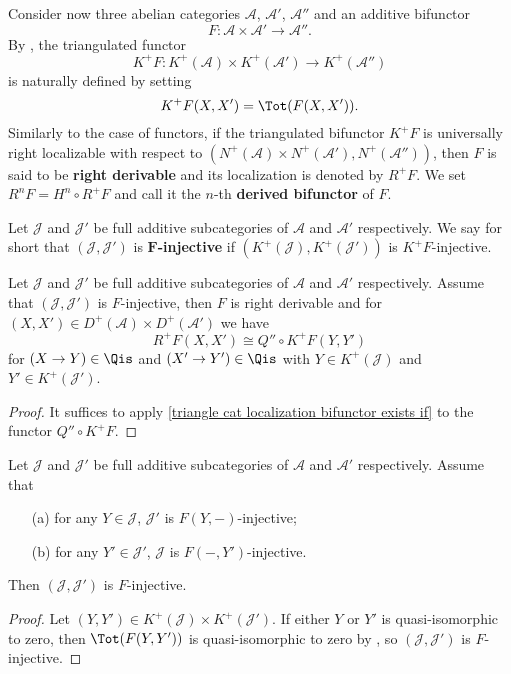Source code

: Consider now three abelian categories $\mathcal{A}$, $\mathcal{A}'$, $\mathcal{A}''$ and an additive bifunctor
\[F:\mathcal{A}\times\mathcal{A}'\to\mathcal{A}''.\]
By \cite[Proposition 11.6.3]{kashiwara_SAC}, the triangulated functor
\[K^+F:K^+(\mathcal{A})\times K^+(\mathcal{A}')\to K^+(\mathcal{A}'')\]
is naturally defined by setting
\[K^+F(X,X')=\Tot(F(X,X')).\]
Similarly to the case of functors, if the triangulated bifunctor $K^+F$ is universally right localizable with respect to $(N^+(\mathcal{A})\times N^+(\mathcal{A}'),N^+(\mathcal{A}''))$, then $F$ is said to be \textbf{right derivable} and its localization is denoted by $R^+F$. We set $R^nF=H^n\circ R^+F$ and call it the $n$-th \textbf{derived bifunctor} of $F$.

\begin{definition}
Let $\mathcal{J}$ and $\mathcal{J}'$ be full additive subcategories of $\mathcal{A}$ and $\mathcal{A}'$ respectively. We say for short that $(\mathcal{J},\mathcal{J}')$ is \textbf{$\bm{F}$-injective} if $(K^+(\mathcal{J}),K^+(\mathcal{J}'))$ is $K^+F$-injective.
\end{definition}

\begin{proposition}\label{derived category bifunctor derive exists if}
Let $\mathcal{J}$ and $\mathcal{J}'$ be full additive subcategories of $\mathcal{A}$ and $\mathcal{A}'$ respectively. Assume that $(\mathcal{J},\mathcal{J}')$ is $F$-injective, then $F$ is right derivable and for $(X,X')\in D^+(\mathcal{A})\times D^+(\mathcal{A}')$ we have
\[R^+F(X,X')\cong Q''\circ K^+F(Y,Y')\]
for $(X\to Y)\in\Qis$ and $(X'\to Y')\in\Qis$ with $Y\in K^+(\mathcal{J})$ and $Y'\in K^+(\mathcal{J}')$.
\end{proposition}
\begin{proof}
It suffices to apply \cref{triangle cat localization bifunctor exists if} to the functor $Q''\circ K^+F$.
\end{proof}

\begin{proposition}\label{derived category bifunctor F-injective if separate}
Let $\mathcal{J}$ and $\mathcal{J}'$ be full additive subcategories of $\mathcal{A}$ and $\mathcal{A}'$ respectively. Assume that 
\begin{enumerate}
    \item[(a)] for any $Y\in\mathcal{J}$, $\mathcal{J}'$ is $F(Y,-)$-injective;
    \item[(b)] for any $Y'\in\mathcal{J}'$, $\mathcal{J}$ is $F(-,Y')$-injective.
\end{enumerate}
Then $(\mathcal{J},\mathcal{J}')$ is $F$-injective.
\end{proposition}
\begin{proof}
Let $(Y,Y')\in K^+(\mathcal{J})\times K^+(\mathcal{J}')$. If either $Y$ or $Y'$ is quasi-isomorphic to zero, then $\Tot(F(Y,Y'))$ is quasi-isomorphic to zero by \cite[Proposition 12.5.5]{kashiwara_SAC}, so $(\mathcal{J},\mathcal{J}')$ is $F$-injective.
\end{proof}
____
__What to work on__: Exclude all images and return the listing word for word.

__Solution to this task__:
Source code

: Consider now three abelian categories $\mathcal{A}$, $\mathcal{A}'$, $\mathcal{A}''$ and an additive bifunctor
\[F:\mathcal{A}\times\mathcal{A}'\to\mathcal{A}''.\]
By \cite[Proposition 11.6.3]{kashiwara_SAC}, the triangulated functor
\[K^+F:K^+(\mathcal{A})\times K^+(\mathcal{A}')\to K^+(\mathcal{A}'')\]
is naturally defined by setting
\[K^+F(X,X')=\Tot(F(X,X')).\]
Similarly to the case of functors, if the triangulated bifunctor $K^+F$ is universally right localizable with respect to $(N^+(\mathcal{A})\times N^+(\mathcal{A}'),N^+(\mathcal{A}''))$, then $F$ is said to be \textbf{right derivable} and its localization is denoted by $R^+F$. We set $R^nF=H^n\circ R^+F$ and call it the $n$-th \textbf{derived bifunctor} of $F$.

\begin{definition}
Let $\mathcal{J}$ and $\mathcal{J}'$ be full additive subcategories of $\mathcal{A}$ and $\mathcal{A}'$ respectively. We say for short that $(\mathcal{J},\mathcal{J}')$ is \textbf{$\bm{F}$-injective} if $(K^+(\mathcal{J}),K^+(\mathcal{J}'))$ is $K^+F$-injective.
\end{definition}

\begin{proposition}\label{derived category bifunctor derive exists if}
Let $\mathcal{J}$ and $\mathcal{J}'$ be full additive subcategories of $\mathcal{A}$ and $\mathcal{A}'$ respectively. Assume that $(\mathcal{J},\mathcal{J}')$ is $F$-injective, then $F$ is right derivable and for $(X,X')\in D^+(\mathcal{A})\times D^+(\mathcal{A}')$ we have
\[R^+F(X,X')\cong Q''\circ K^+F(Y,Y')\]
for $(X\to Y)\in\Qis$ and $(X'\to Y')\in\Qis$ with $Y\in K^+(\mathcal{J})$ and $Y'\in K^+(\mathcal{J}')$.
\end{proposition}
\begin{proof}
It suffices to apply \cref{triangle cat localization bifunctor exists if} to the functor $Q''\circ K^+F$.
\end{proof}

\begin{proposition}\label{derived category bifunctor F-injective if separate}
Let $\mathcal{J}$ and $\mathcal{J}'$ be full additive subcategories of $\mathcal{A}$ and $\mathcal{A}'$ respectively. Assume that 
\begin{enumerate}
    \item[(a)] for any $Y\in\mathcal{J}$, $\mathcal{J}'$ is $F(Y,-)$-injective;
    \item[(b)] for any $Y'\in\mathcal{J}'$, $\mathcal{J}$ is $F(-,Y')$-injective.
\end{enumerate}
Then $(\mathcal{J},\mathcal{J}')$ is $F$-injective.
\end{proposition}
\begin{proof}
Let $(Y,Y')\in K^+(\mathcal{J})\times K^+(\mathcal{J}')$. If either $Y$ or $Y'$ is quasi-isomorphic to zero, then $\Tot(F(Y,Y'))$ is quasi-isomorphic to zero by \cite[Proposition 12.5.5]{kashiwara_SAC}, so $(\mathcal{J},\mathcal{J}')$ is $F$-injective.
\end{proof}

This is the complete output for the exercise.